Habibur Rahman, 37 anni, di Langdon Crescent a East Ham, Londra, sarebbe diventato il primo individuo nel Regno Unito ad essere accusato di aver gestito un bancomat per criptovalute senza la registrazione presso la FCA. Nonostante il divieto imposto nel 2022 dalla Financial Conduct Authority (FCA), l'autorità di regolamentazione dei servizi finanziari del Regno Unito, i bancomat per criptovalute sono rimasti relativamente diffusi nel Paese.
I dati di Coin ATM Radar mostrano che a marzo 2022 nel Regno Unito erano operativi 81 sportelli bancomat per criptovalute, collocandosi tra i primi dieci a livello mondiale in quel momento.
Sebbene la polizia britannica abbia condotto diverse operazioni di repressione contro gli sportelli bancomat per criptovalute dopo il divieto, questo è il primo caso segnalato di un'accusa penale derivante dalla loro attività. Le autorità hanno eseguito un mandato di perquisizione presso un negozio ditrona Chatham, nel Kent, dove hanno confiscato diversi sportelli bancomat per criptovalute, tra cui uno esposto al pubblico.
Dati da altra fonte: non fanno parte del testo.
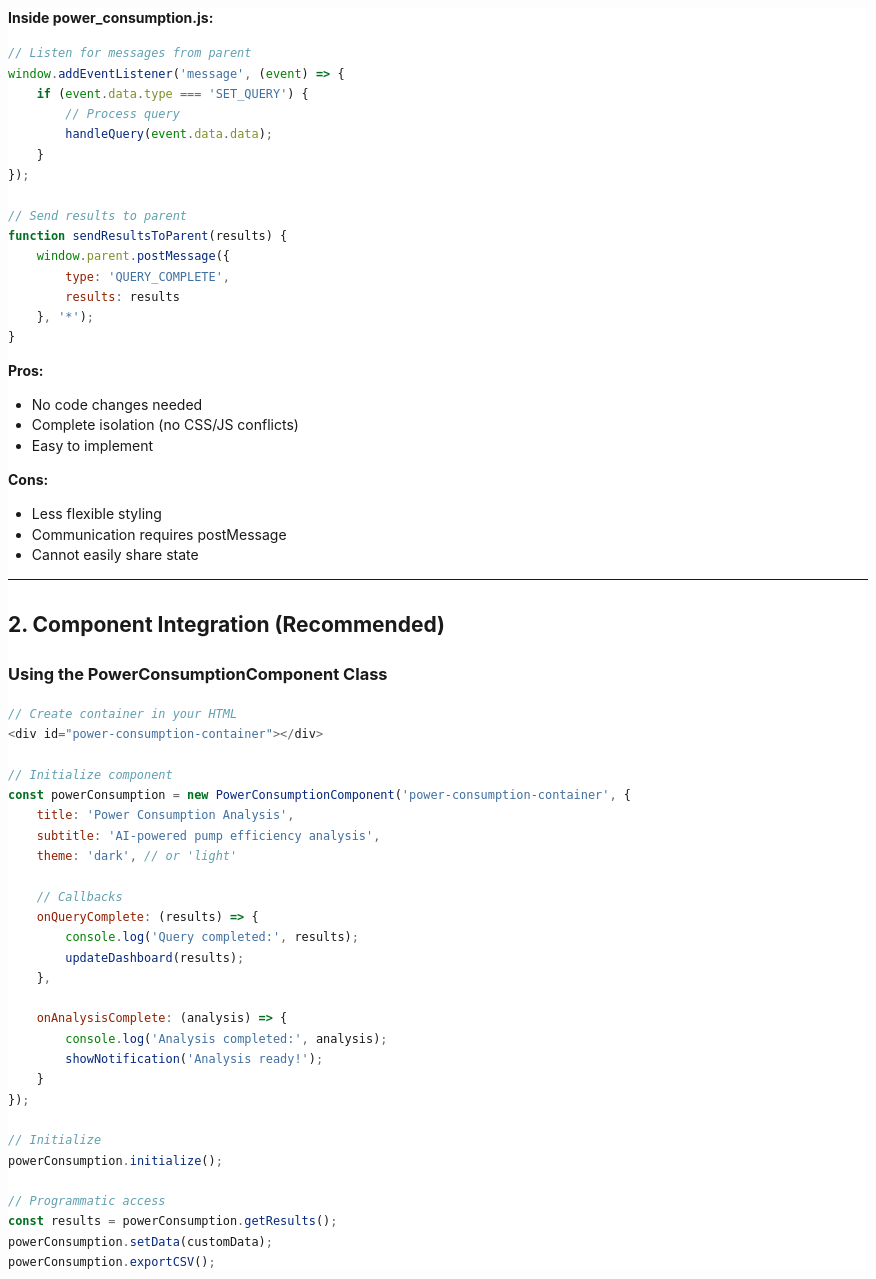 **Inside power_consumption.js:**
```javascript
// Listen for messages from parent
window.addEventListener('message', (event) => {
    if (event.data.type === 'SET_QUERY') {
        // Process query
        handleQuery(event.data.data);
    }
});

// Send results to parent
function sendResultsToParent(results) {
    window.parent.postMessage({
        type: 'QUERY_COMPLETE',
        results: results
    }, '*');
}
```

**Pros:**
- No code changes needed
- Complete isolation (no CSS/JS conflicts)
- Easy to implement

**Cons:**
- Less flexible styling
- Communication requires postMessage
- Cannot easily share state

---

## 2. Component Integration (Recommended)

### Using the PowerConsumptionComponent Class

```javascript
// Create container in your HTML
<div id="power-consumption-container"></div>

// Initialize component
const powerConsumption = new PowerConsumptionComponent('power-consumption-container', {
    title: 'Power Consumption Analysis',
    subtitle: 'AI-powered pump efficiency analysis',
    theme: 'dark', // or 'light'

    // Callbacks
    onQueryComplete: (results) => {
        console.log('Query completed:', results);
        updateDashboard(results);
    },

    onAnalysisComplete: (analysis) => {
        console.log('Analysis completed:', analysis);
        showNotification('Analysis ready!');
    }
});

// Initialize
powerConsumption.initialize();

// Programmatic access
const results = powerConsumption.getResults();
powerConsumption.setData(customData);
powerConsumption.exportCSV();
```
Le autorità del Regno Unito accusano Rahman di aver gestito un bancomat crittografico non registrato e di aver riciclato fondi
La polizia del Kent ha accusato Rahman di aver riciclato 300.000 sterline di proventi illeciti convertendoli in asset digitali. Rahman è attualmente in libertà su cauzione e la sua comparizione in tribunale è prevista per il 10 ottobre.
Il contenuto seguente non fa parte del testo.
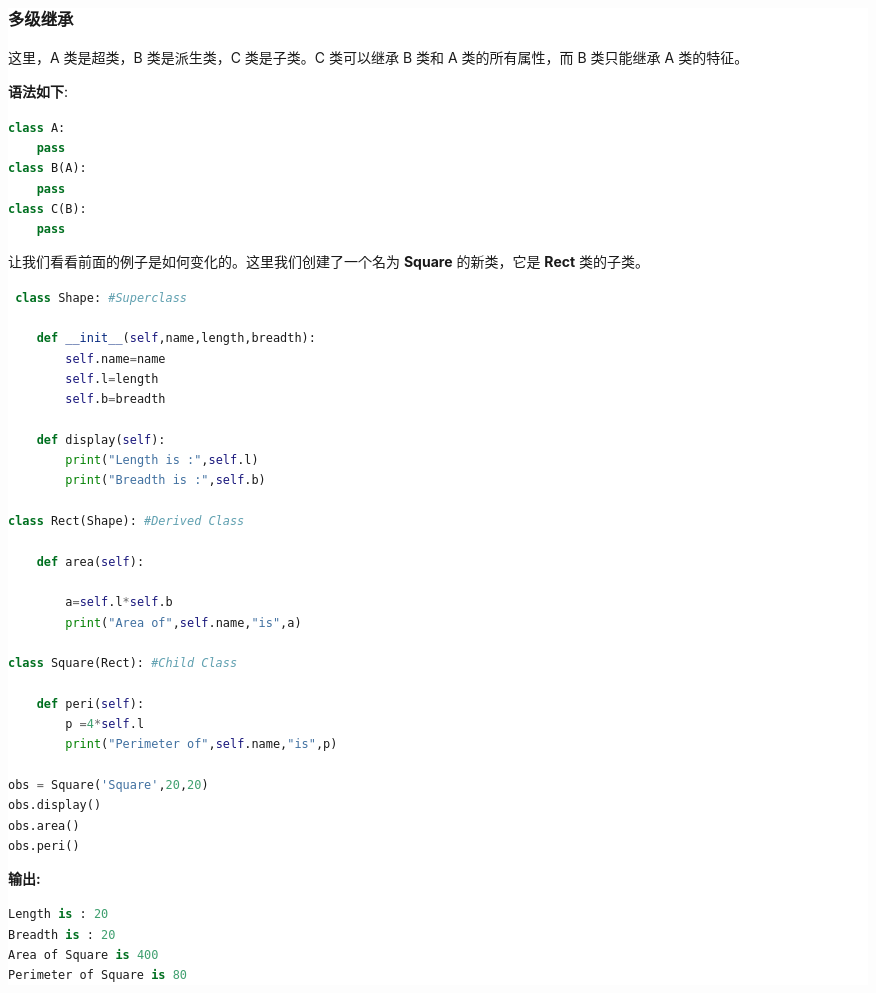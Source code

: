 ### 多级继承

这里，A 类是超类，B 类是派生类，C 类是子类。C 类可以继承 B 类和 A 类的所有属性，而 B 类只能继承 A 类的特征。

**语法如下**:

```py
class A:
    pass
class B(A):
    pass
class C(B):
    pass 

```

让我们看看前面的例子是如何变化的。这里我们创建了一个名为 **Square** 的新类，它是 **Rect** 类的子类。

```py
 class Shape: #Superclass

    def __init__(self,name,length,breadth):
        self.name=name
        self.l=length
        self.b=breadth

    def display(self):
        print("Length is :",self.l)
        print("Breadth is :",self.b)

class Rect(Shape): #Derived Class

    def area(self):

        a=self.l*self.b
        print("Area of",self.name,"is",a)

class Square(Rect): #Child Class

    def peri(self):
        p =4*self.l 
        print("Perimeter of",self.name,"is",p)

obs = Square('Square',20,20)
obs.display()
obs.area()
obs.peri() 

```

**输出:**

```py
Length is : 20
Breadth is : 20
Area of Square is 400
Perimeter of Square is 80 
```
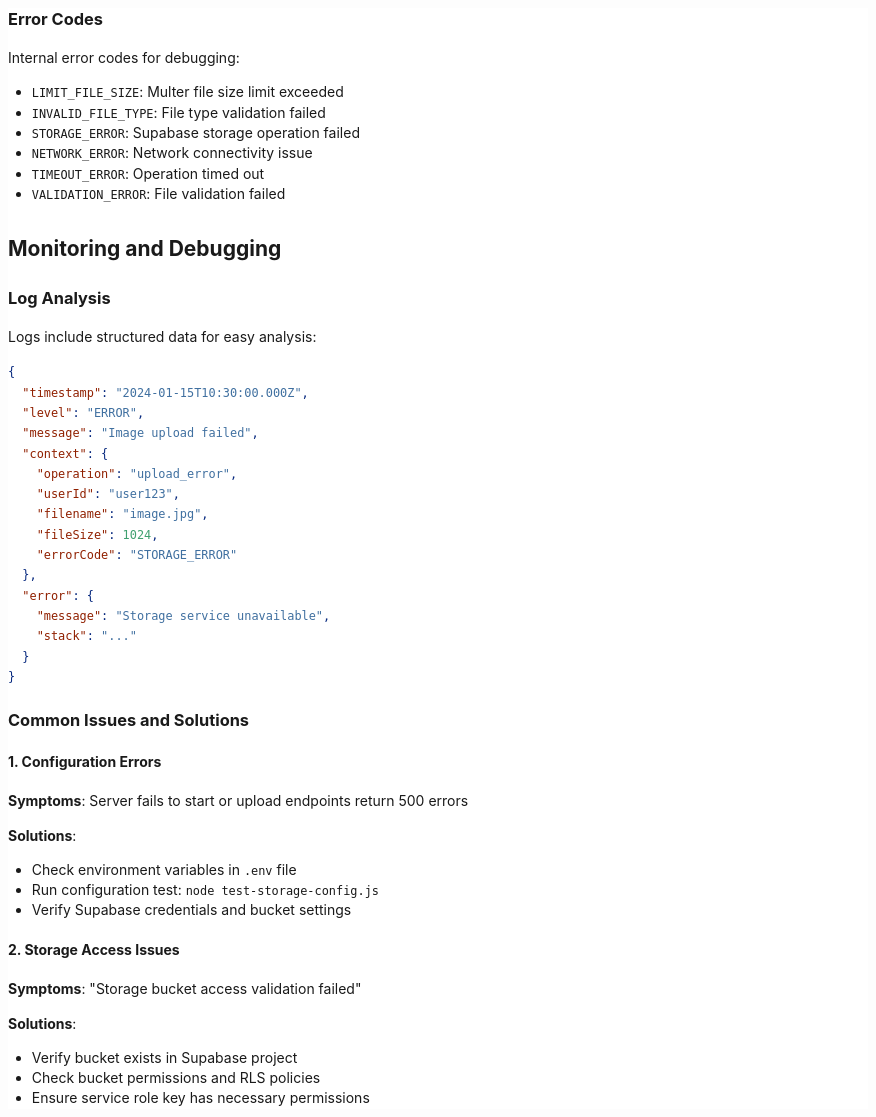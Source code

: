 ### Error Codes

Internal error codes for debugging:

- `LIMIT_FILE_SIZE`: Multer file size limit exceeded
- `INVALID_FILE_TYPE`: File type validation failed
- `STORAGE_ERROR`: Supabase storage operation failed
- `NETWORK_ERROR`: Network connectivity issue
- `TIMEOUT_ERROR`: Operation timed out
- `VALIDATION_ERROR`: File validation failed

## Monitoring and Debugging

### Log Analysis

Logs include structured data for easy analysis:

```json
{
  "timestamp": "2024-01-15T10:30:00.000Z",
  "level": "ERROR",
  "message": "Image upload failed",
  "context": {
    "operation": "upload_error",
    "userId": "user123",
    "filename": "image.jpg",
    "fileSize": 1024,
    "errorCode": "STORAGE_ERROR"
  },
  "error": {
    "message": "Storage service unavailable",
    "stack": "..."
  }
}
```

### Common Issues and Solutions

#### 1. Configuration Errors

**Symptoms**: Server fails to start or upload endpoints return 500 errors

**Solutions**:
- Check environment variables in `.env` file
- Run configuration test: `node test-storage-config.js`
- Verify Supabase credentials and bucket settings

#### 2. Storage Access Issues

**Symptoms**: "Storage bucket access validation failed"

**Solutions**:
- Verify bucket exists in Supabase project
- Check bucket permissions and RLS policies
- Ensure service role key has necessary permissions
Matthew Long, direttore dei pagamenti e delle risorse digitali della FCA, ha avvertito:
Attualmente non ci sono sportelli bancomat per criptovalute registrati presso la FCA, quindi se utilizzi uno di questi sportelli, potresti consegnare i tuoi soldi ai criminali.
Matteo Lungo
Gli sportelli bancomat per criptovalute continuano a essere sfruttati per attività criminali a livello globale . Secondo una ricerca dell'analista di criptovalute TRM Labs, il cash -to-crypto, operante principalmente tramite sportelli bancomat per criptovalute, ha elaborato almeno 160 milioni di dollari in volumi illeciti dal 2019. In Germania, dove gli sportelli bancomat per criptovalute sono ancora legali, a condizione che rispettino determinate normative, le forze dell'ordine hanno recentemente sequestrato quasi 250.000 euro (circa 279.000 dollari) in cash e chiuso 13 sportelli bancomat per criptovalute per mancanza delle licenze necessarie.
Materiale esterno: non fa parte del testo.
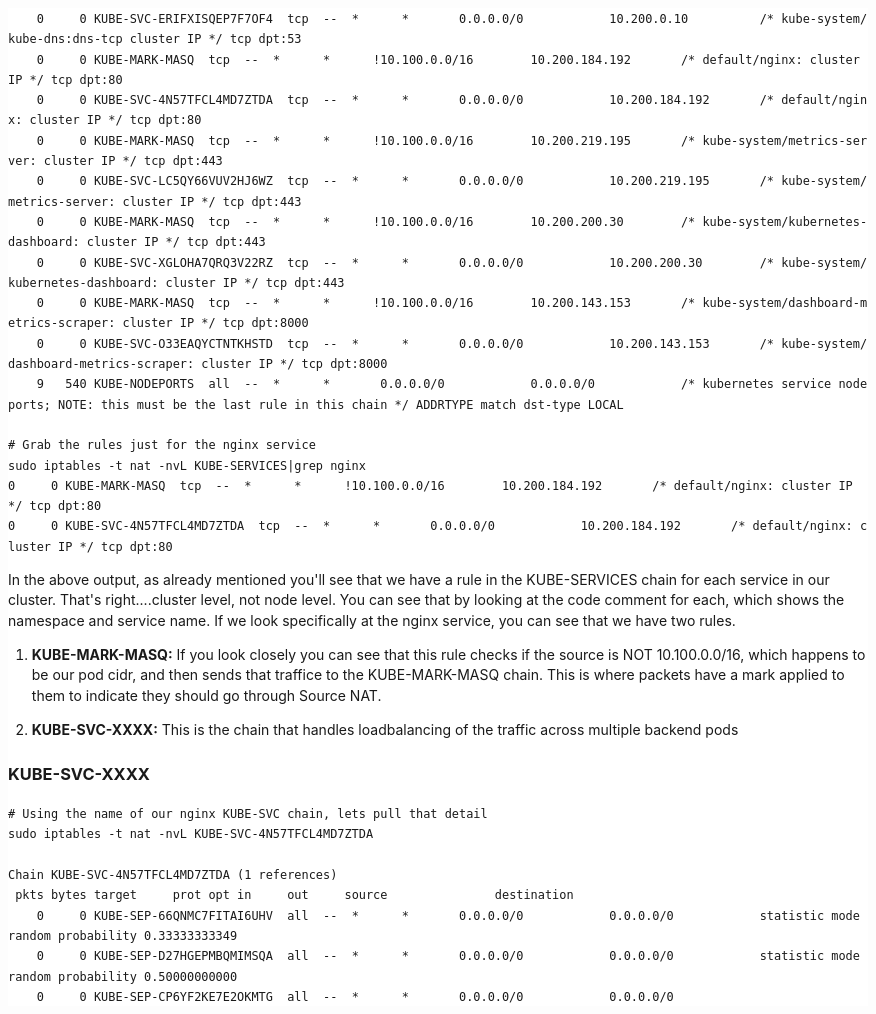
 ```
    0     0 KUBE-SVC-ERIFXISQEP7F7OF4  tcp  --  *      *       0.0.0.0/0            10.200.0.10          /* kube-system/kube-dns:dns-tcp cluster IP */ tcp dpt:53
    0     0 KUBE-MARK-MASQ  tcp  --  *      *      !10.100.0.0/16        10.200.184.192       /* default/nginx: cluster IP */ tcp dpt:80
    0     0 KUBE-SVC-4N57TFCL4MD7ZTDA  tcp  --  *      *       0.0.0.0/0            10.200.184.192       /* default/nginx: cluster IP */ tcp dpt:80
    0     0 KUBE-MARK-MASQ  tcp  --  *      *      !10.100.0.0/16        10.200.219.195       /* kube-system/metrics-server: cluster IP */ tcp dpt:443
    0     0 KUBE-SVC-LC5QY66VUV2HJ6WZ  tcp  --  *      *       0.0.0.0/0            10.200.219.195       /* kube-system/metrics-server: cluster IP */ tcp dpt:443
    0     0 KUBE-MARK-MASQ  tcp  --  *      *      !10.100.0.0/16        10.200.200.30        /* kube-system/kubernetes-dashboard: cluster IP */ tcp dpt:443
    0     0 KUBE-SVC-XGLOHA7QRQ3V22RZ  tcp  --  *      *       0.0.0.0/0            10.200.200.30        /* kube-system/kubernetes-dashboard: cluster IP */ tcp dpt:443
    0     0 KUBE-MARK-MASQ  tcp  --  *      *      !10.100.0.0/16        10.200.143.153       /* kube-system/dashboard-metrics-scraper: cluster IP */ tcp dpt:8000
    0     0 KUBE-SVC-O33EAQYCTNTKHSTD  tcp  --  *      *       0.0.0.0/0            10.200.143.153       /* kube-system/dashboard-metrics-scraper: cluster IP */ tcp dpt:8000
    9   540 KUBE-NODEPORTS  all  --  *      *       0.0.0.0/0            0.0.0.0/0            /* kubernetes service nodeports; NOTE: this must be the last rule in this chain */ ADDRTYPE match dst-type LOCAL

# Grab the rules just for the nginx service
sudo iptables -t nat -nvL KUBE-SERVICES|grep nginx
0     0 KUBE-MARK-MASQ  tcp  --  *      *      !10.100.0.0/16        10.200.184.192       /* default/nginx: cluster IP */ tcp dpt:80
0     0 KUBE-SVC-4N57TFCL4MD7ZTDA  tcp  --  *      *       0.0.0.0/0            10.200.184.192       /* default/nginx: cluster IP */ tcp dpt:80
```

In the above output, as already mentioned you'll see that we have a rule in the KUBE-SERVICES chain for each service in our cluster.  That's right....cluster level, not node level. You can see that by looking at the code comment for each, which shows the namespace and service name. If we look specifically at the nginx service, you can see that we have two rules.

1. **KUBE-MARK-MASQ:** If you look closely you can see that this rule checks if the source is NOT 10.100.0.0/16, which happens to be our pod cidr, and then sends that traffice to the KUBE-MARK-MASQ chain. This is where packets have a mark applied to them to indicate they should go through Source NAT.

1. **KUBE-SVC-XXXX:** This is the chain that handles loadbalancing of the traffic across multiple backend pods

### KUBE-SVC-XXXX

```
# Using the name of our nginx KUBE-SVC chain, lets pull that detail
sudo iptables -t nat -nvL KUBE-SVC-4N57TFCL4MD7ZTDA

Chain KUBE-SVC-4N57TFCL4MD7ZTDA (1 references)
 pkts bytes target     prot opt in     out     source               destination
    0     0 KUBE-SEP-66QNMC7FITAI6UHV  all  --  *      *       0.0.0.0/0            0.0.0.0/0            statistic mode random probability 0.33333333349
    0     0 KUBE-SEP-D27HGEPMBQMIMSQA  all  --  *      *       0.0.0.0/0            0.0.0.0/0            statistic mode random probability 0.50000000000
    0     0 KUBE-SEP-CP6YF2KE7E2OKMTG  all  --  *      *       0.0.0.0/0            0.0.0.0/0
```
Gli Stati Uniti sono in testa con l'82% degli sportelli bancomat per criptovalute a livello globale
Mentre il Regno Unito ha di fatto sradicato il settore degli sportelli bancomat per asset digitali, questi dispositivi stanno diventando sempre più comuni in altre regioni. Ad esempio, gli Stati Uniti rappresentano l'82% del totale mondiale degli sportelli bancomat Bitcoin , mentre l'Europa ne rappresenta solo il 4%.

Secondo TRM Labs, il numero di sportelli bancomat per criptovalute in Australia è aumentato del 1700% negli ultimi due anni, mentre in Nuova Zelanda il numero è aumentato da zero a 157 sportelli negli ultimi 12 mesi.
Secondo i dati di Coin ATM, negli Stati Uniti 31.273 Bitcoin a causa di problemi legati a estorsioni e truffe.
Al 21 maggio, il mercato statunitense ha perso 302 sportelli bancomat Bitcoin nel corso del mese e, entro il 1° giugno, il numero totale di sportelli bancomat Bitcoin negli Stati Uniti era sceso a 32.372, rispetto ai 32.414 del 1° maggio.
Il 1° luglio il totale è sceso a 31.955, con un calo di 417 unità rispetto al mese precedente, e attualmente è pari a 31.273.